【2020年:電子申請義務化】基本情報と事前準備のポイント
現在、行政手続きの時間短縮やコスト削減を図るため、行政全体で電子化申請の利用が勧められています。その一環として、2020年4月(2020年4月以降開始の事業年度)より、特定法人の一部の行政手続きについて、電子申請の義務化が実施されることになりました。
電子申請義務化でどのような準備が必要になるのか、対象企業から手続き、申請に利用できるシステムまで、概要を解説します。
目次
電子申請義務化対象の企業とは
2020年4月から電子申請義務化になるのは、すべての法人ではなく一部です。保険業法で規定された相互会社、投資法人、資産流動化に関する法律で規定された特定目的会社になります。

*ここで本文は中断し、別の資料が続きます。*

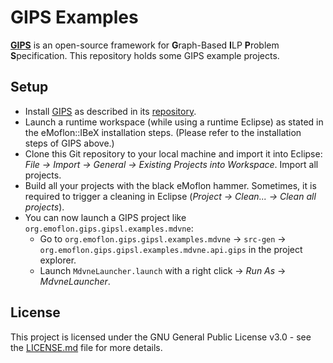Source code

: # GIPS Examples

[**GIPS**](https://github.com/Echtzeitsysteme/gips) is an open-source framework for **G**raph-Based **I**LP **P**roblem **S**pecification.
This repository holds some GIPS example projects.


## Setup

* Install [GIPS](https://github.com/Echtzeitsysteme/gips) as described in its [repository](https://github.com/Echtzeitsysteme/gips).
* Launch a runtime workspace (while using a runtime Eclipse) as stated in the eMoflon::IBeX installation steps. (Please refer to the installation steps of GIPS above.)
* Clone this Git repository to your local machine and import it into Eclipse: *File -> Import -> General -> Existing Projects into Workspace*. Import all projects.
* Build all your projects with the black eMoflon hammer. Sometimes, it is required to trigger a cleaning in Eclipse (*Project -> Clean... -> Clean all projects*).
* You can now launch a GIPS project like `org.emoflon.gips.gipsl.examples.mdvne`:
    * Go to `org.emoflon.gips.gipsl.examples.mdvne` -> `src-gen` -> `org.emoflon.gips.gipsl.examples.mdvne.api.gips` in the project explorer.
    * Launch `MdvneLauncher.launch` with a right click -> _Run As_ -> _MdvneLauncher_.


## License

This project is licensed under the GNU General Public License v3.0 - see the [LICENSE.md](LICENSE.md) file for more details.
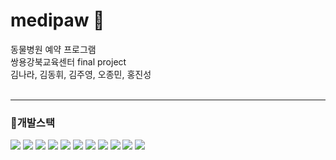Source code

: # medipaw 🐾
동물병원 예약 프로그램 <br>
쌍용강북교육센터 final project <br>
김나라, 김동휘, 김주영, 오종민, 홍진성 <br>
<br>
<hr>
<h3>📓개발스택</h3>
<span><img src="https://img.shields.io/badge/javascript-F7DF1E?style=flat&logo=JavaScript&logoColor=white"/>
<img src="https://img.shields.io/badge/jquery-0769AD?style=flat&logo=jquery&logoColor=white"/>
<img src="https://img.shields.io/badge/css3-1572B6?style=flat&logo=css3&logoColor=white"/>
<img src="https://img.shields.io/badge/html5-E34F26?style=flat&logo=html5&logoColor=white"/>
<img src="https://img.shields.io/badge/oracle-F80000?style=flat&logo=oracle&logoColor=white"/>
<img src="https://img.shields.io/badge/spring-6DB33F?style=flat&logo=spring&logoColor=white"/>
<img src="https://img.shields.io/badge/bootstrap-7952B3?style=flat&logo=bootstrap&logoColor=white"/>
<img src="https://img.shields.io/badge/apachetomcat-F8DC75?style=flat&logo=apachetomcat&logoColor=white"/>
<img src="https://img.shields.io/badge/git-F05032?style=flat&logo=git&logoColor=white"/>
<img src="https://img.shields.io/badge/github-181717?style=flat&logo=github&logoColor=white"/>
<img src="https://img.shields.io/badge/notion-000000?style=flat&logo=notion&logoColor=white"/></span>

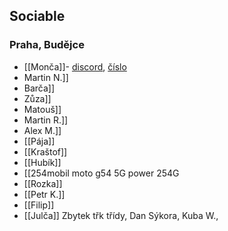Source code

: ## Sociable

### Praha, Budějce
- [[Monča]]- [discord](), [číslo]()
- Martin N.]]
- Barča]]
- Zůza]]
- Matouš]]
- Martin R.]]
- Alex M.]]
- [[Pája]]
- [[Kraštof]]
- [[Hubík]]
- [[254mobil moto g54 5G power 254G
- [[Rozka]]
- [[Petr K.]]
- [[Filip]]
- [[Julča]]
Zbytek třk třídy, Dan Sýkora, Kuba W., 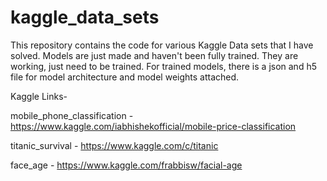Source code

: # kaggle_data_sets
This repository contains the code for various Kaggle Data sets that I have solved. Models are just made and haven't been fully trained. They are working, just need to be trained. For trained models, there is a json and h5 file for model architecture and model weights attached.

Kaggle Links-

mobile_phone_classification - https://www.kaggle.com/iabhishekofficial/mobile-price-classification

titanic_survival - https://www.kaggle.com/c/titanic

face_age - https://www.kaggle.com/frabbisw/facial-age
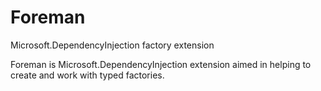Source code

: # Foreman
Microsoft.DependencyInjection factory extension

Foreman is Microsoft.DependencyInjection extension aimed in helping to create and work with typed factories.
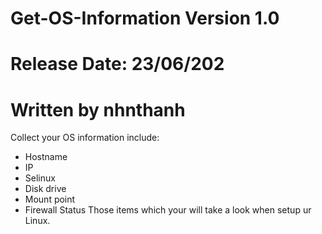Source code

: # Get-OS-Information Version 1.0
# Release Date: 23/06/202
# Written by nhnthanh
Collect your OS information include:
- Hostname
- IP 
- Selinux
- Disk drive
- Mount point
- Firewall Status
Those items which your will take a look when setup ur Linux. 
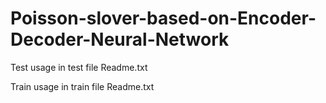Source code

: # Poisson-slover-based-on-Encoder-Decoder-Neural-Network

Test usage in test file Readme.txt





Train usage in train file Readme.txt
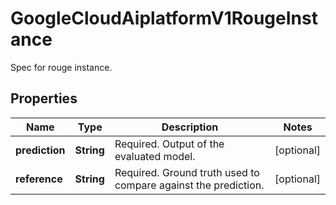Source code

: 

# GoogleCloudAiplatformV1RougeInstance

Spec for rouge instance.

## Properties

| Name | Type | Description | Notes |
|------------ | ------------- | ------------- | -------------|
|**prediction** | **String** | Required. Output of the evaluated model. |  [optional] |
|**reference** | **String** | Required. Ground truth used to compare against the prediction. |  [optional] |



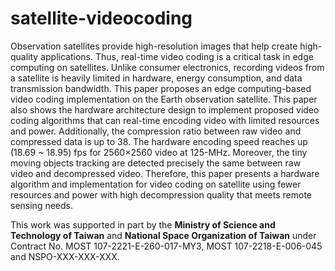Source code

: # satellite-videocoding
Observation satellites provide high-resolution images that help create high-quality applications. Thus, real-time video coding is a critical task in edge computing on satellites. Unlike consumer electronics, recording videos from a satellite is heavily limited in hardware, energy consumption, and data transmission bandwidth. This paper proposes an edge computing-based video coding implementation on the Earth observation satellite. This paper also shows the hardware architecture design to implement proposed video coding algorithms that can real-time encoding video with limited resources and power. Additionally, the compression ratio between raw video and compressed data is up to 38. The hardware encoding speed reaches up (18.69 ~ 18.95) fps for 2560×2560 video at 125-MHz.  Moreover, the tiny moving objects tracking are detected precisely the same between raw video and decompressed video. Therefore, this paper presents a hardware algorithm and implementation for video coding on satellite using fewer resources and power with high decompression quality that meets remote sensing needs.

This work was supported in part by the <b>Ministry of Science and Technology of Taiwan</b> and <b>National Space Organization of Taiwan</b> under Contract No. MOST 107-2221-E-260-017-MY3, MOST 107-2218-E-006-045 and  NSPO-XXX-XXX-XXX<b></b>. 
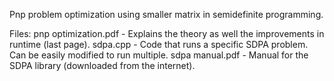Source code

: Pnp problem optimization using smaller matrix in semidefinite programming.

Files:
pnp optimization.pdf - Explains the theory as well the improvements in runtime (last page).
sdpa.cpp - Code that runs a specific SDPA problem. Can be easily modified to run multiple.
sdpa manual.pdf - Manual for the SDPA library (downloaded from the internet).
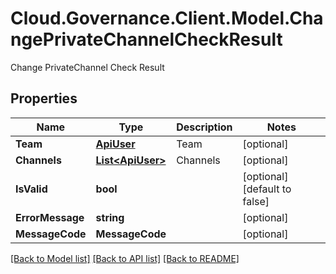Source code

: # Cloud.Governance.Client.Model.ChangePrivateChannelCheckResult
Change PrivateChannel Check Result
## Properties

Name | Type | Description | Notes
------------ | ------------- | ------------- | -------------
**Team** | [**ApiUser**](ApiUser.md) | Team | [optional] 
**Channels** | [**List&lt;ApiUser&gt;**](ApiUser.md) | Channels | [optional] 
**IsValid** | **bool** |  | [optional] [default to false]
**ErrorMessage** | **string** |  | [optional] 
**MessageCode** | **MessageCode** |  | [optional] 

[[Back to Model list]](../README.md#documentation-for-models) [[Back to API list]](../README.md#documentation-for-api-endpoints) [[Back to README]](../README.md)

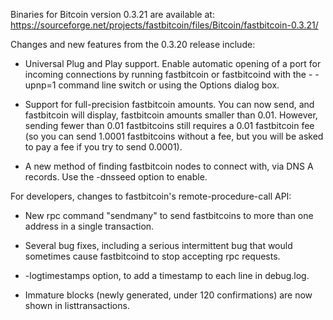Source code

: Binaries for Bitcoin version 0.3.21 are available at:
  https://sourceforge.net/projects/fastbitcoin/files/Bitcoin/fastbitcoin-0.3.21/

Changes and new features from the 0.3.20 release include:

* Universal Plug and Play support.  Enable automatic opening of a port for incoming connections by running fastbitcoin or fastbitcoind with the - -upnp=1 command line switch or using the Options dialog box.

* Support for full-precision fastbitcoin amounts.  You can now send, and fastbitcoin will display, fastbitcoin amounts smaller than 0.01.  However, sending fewer than 0.01 fastbitcoins still requires a 0.01 fastbitcoin fee (so you can send 1.0001 fastbitcoins without a fee, but you will be asked to pay a fee if you try to send 0.0001).

* A new method of finding fastbitcoin nodes to connect with, via DNS A records. Use the -dnsseed option to enable.

For developers, changes to fastbitcoin's remote-procedure-call API:

* New rpc command "sendmany" to send fastbitcoins to more than one address in a single transaction.

* Several bug fixes, including a serious intermittent bug that would sometimes cause fastbitcoind to stop accepting rpc requests. 

* -logtimestamps option, to add a timestamp to each line in debug.log.

* Immature blocks (newly generated, under 120 confirmations) are now shown in listtransactions.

いずれの3つに該当しないそのほかの法人については、資本金や出資金などが1億円を超える法人が、電子申請義務化の対象です。相互会社など一部を除き、一般企業は規模の大きい会社に適用されることが分かります。
電子申請義務化対象の詳細は、厚生労働省のページから確認できます。
電子申請する必要のある手続きとは
電子申請が義務化されるのは、健康保険・厚生年金保険、労働保険、雇用保険にかかわる手続きの一部です。以下の手続きが対象になります。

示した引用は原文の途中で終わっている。